--- START ---

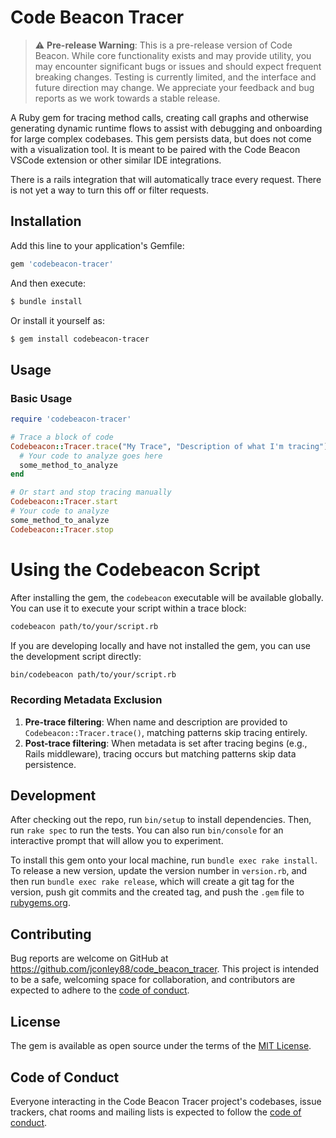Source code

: # Code Beacon Tracer

> ⚠️ **Pre-release Warning**: This is a pre-release version of Code Beacon. While core functionality exists and may provide utility, you may encounter significant bugs or issues and should expect frequent breaking changes. Testing is currently limited, and the interface and future direction may change. We appreciate your feedback and bug reports as we work towards a stable release.

A Ruby gem for tracing method calls, creating call graphs and otherwise generating dynamic runtime flows to assist with debugging and onboarding for large complex codebases. This gem persists data, but does not come with a visualization tool. It is meant to be paired with the Code Beacon VSCode extension or other similar IDE integrations.

There is a rails integration that will automatically trace every request. There is not yet a way to turn this off or filter requests.

## Installation

Add this line to your application's Gemfile:

```ruby
gem 'codebeacon-tracer'
```

And then execute:

```bash
$ bundle install
```

Or install it yourself as:

```bash
$ gem install codebeacon-tracer
```

## Usage

### Basic Usage

```ruby
require 'codebeacon-tracer'

# Trace a block of code
Codebeacon::Tracer.trace("My Trace", "Description of what I'm tracing") do |tracer|
  # Your code to analyze goes here
  some_method_to_analyze
end

# Or start and stop tracing manually
Codebeacon::Tracer.start
# Your code to analyze
some_method_to_analyze
Codebeacon::Tracer.stop
```

# Using the Codebeacon Script

After installing the gem, the `codebeacon` executable will be available globally. You can use it to execute your script within a trace block:

```bash
codebeacon path/to/your/script.rb
```

If you are developing locally and have not installed the gem, you can use the development script directly:

```bash
bin/codebeacon path/to/your/script.rb
```

### Recording Metadata Exclusion

1. **Pre-trace filtering**: When name and description are provided to `Codebeacon::Tracer.trace()`, matching patterns skip tracing entirely.
2. **Post-trace filtering**: When metadata is set after tracing begins (e.g., Rails middleware), tracing occurs but matching patterns skip data persistence.

## Development

After checking out the repo, run `bin/setup` to install dependencies. Then, run `rake spec` to run the tests. You can also run `bin/console` for an interactive prompt that will allow you to experiment.

To install this gem onto your local machine, run `bundle exec rake install`. To release a new version, update the version number in `version.rb`, and then run `bundle exec rake release`, which will create a git tag for the version, push git commits and the created tag, and push the `.gem` file to [rubygems.org](https://rubygems.org).

## Contributing

Bug reports are welcome on GitHub at https://github.com/jconley88/code_beacon_tracer. This project is intended to be a safe, welcoming space for collaboration, and contributors are expected to adhere to the [code of conduct](https://github.com/jconley88/code_beacon_tracer/blob/main/CODE_OF_CONDUCT.md).

## License

The gem is available as open source under the terms of the [MIT License](https://opensource.org/licenses/MIT).

## Code of Conduct

Everyone interacting in the Code Beacon Tracer project's codebases, issue trackers, chat rooms and mailing lists is expected to follow the [code of conduct](https://github.com/jconley88/code_beacon_tracer/blob/main/CODE_OF_CONDUCT.md).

--- END ---

## [EXERCISE DETAILS]
Your reply should hold only the records, duplicated exactly, without any image.

## [RESPONSE BELOW]
Source code

: # Code Beacon Tracer

> ⚠️ **Pre-release Warning**: This is a pre-release version of Code Beacon. While core functionality exists and may provide utility, you may encounter significant bugs or issues and should expect frequent breaking changes. Testing is currently limited, and the interface and future direction may change. We appreciate your feedback and bug reports as we work towards a stable release.

A Ruby gem for tracing method calls, creating call graphs and otherwise generating dynamic runtime flows to assist with debugging and onboarding for large complex codebases. This gem persists data, but does not come with a visualization tool. It is meant to be paired with the Code Beacon VSCode extension or other similar IDE integrations.

There is a rails integration that will automatically trace every request. There is not yet a way to turn this off or filter requests.

## Installation

Add this line to your application's Gemfile:

```ruby
gem 'codebeacon-tracer'
```

And then execute:

```bash
$ bundle install
```

Or install it yourself as:

```bash
$ gem install codebeacon-tracer
```

## Usage

### Basic Usage

```ruby
require 'codebeacon-tracer'

# Trace a block of code
Codebeacon::Tracer.trace("My Trace", "Description of what I'm tracing") do |tracer|
  # Your code to analyze goes here
  some_method_to_analyze
end

# Or start and stop tracing manually
Codebeacon::Tracer.start
# Your code to analyze
some_method_to_analyze
Codebeacon::Tracer.stop
```

# Using the Codebeacon Script

After installing the gem, the `codebeacon` executable will be available globally. You can use it to execute your script within a trace block:

```bash
codebeacon path/to/your/script.rb
```

If you are developing locally and have not installed the gem, you can use the development script directly:

```bash
bin/codebeacon path/to/your/script.rb
```

### Recording Metadata Exclusion

1. **Pre-trace filtering**: When name and description are provided to `Codebeacon::Tracer.trace()`, matching patterns skip tracing entirely.
2. **Post-trace filtering**: When metadata is set after tracing begins (e.g., Rails middleware), tracing occurs but matching patterns skip data persistence.

## Development

After checking out the repo, run `bin/setup` to install dependencies. Then, run `rake spec` to run the tests. You can also run `bin/console` for an interactive prompt that will allow you to experiment.

To install this gem onto your local machine, run `bundle exec rake install`. To release a new version, update the version number in `version.rb`, and then run `bundle exec rake release`, which will create a git tag for the version, push git commits and the created tag, and push the `.gem` file to [rubygems.org](https://rubygems.org).

## Contributing

Bug reports are welcome on GitHub at https://github.com/jconley88/code_beacon_tracer. This project is intended to be a safe, welcoming space for collaboration, and contributors are expected to adhere to the [code of conduct](https://github.com/jconley88/code_beacon_tracer/blob/main/CODE_OF_CONDUCT.md).

## License

The gem is available as open source under the terms of the [MIT License](https://opensource.org/licenses/MIT).

## Code of Conduct

Everyone interacting in the Code Beacon Tracer project's codebases, issue trackers, chat rooms and mailing lists is expected to follow the [code of conduct](https://github.com/jconley88/code_beacon_tracer/blob/main/CODE_OF_CONDUCT.md).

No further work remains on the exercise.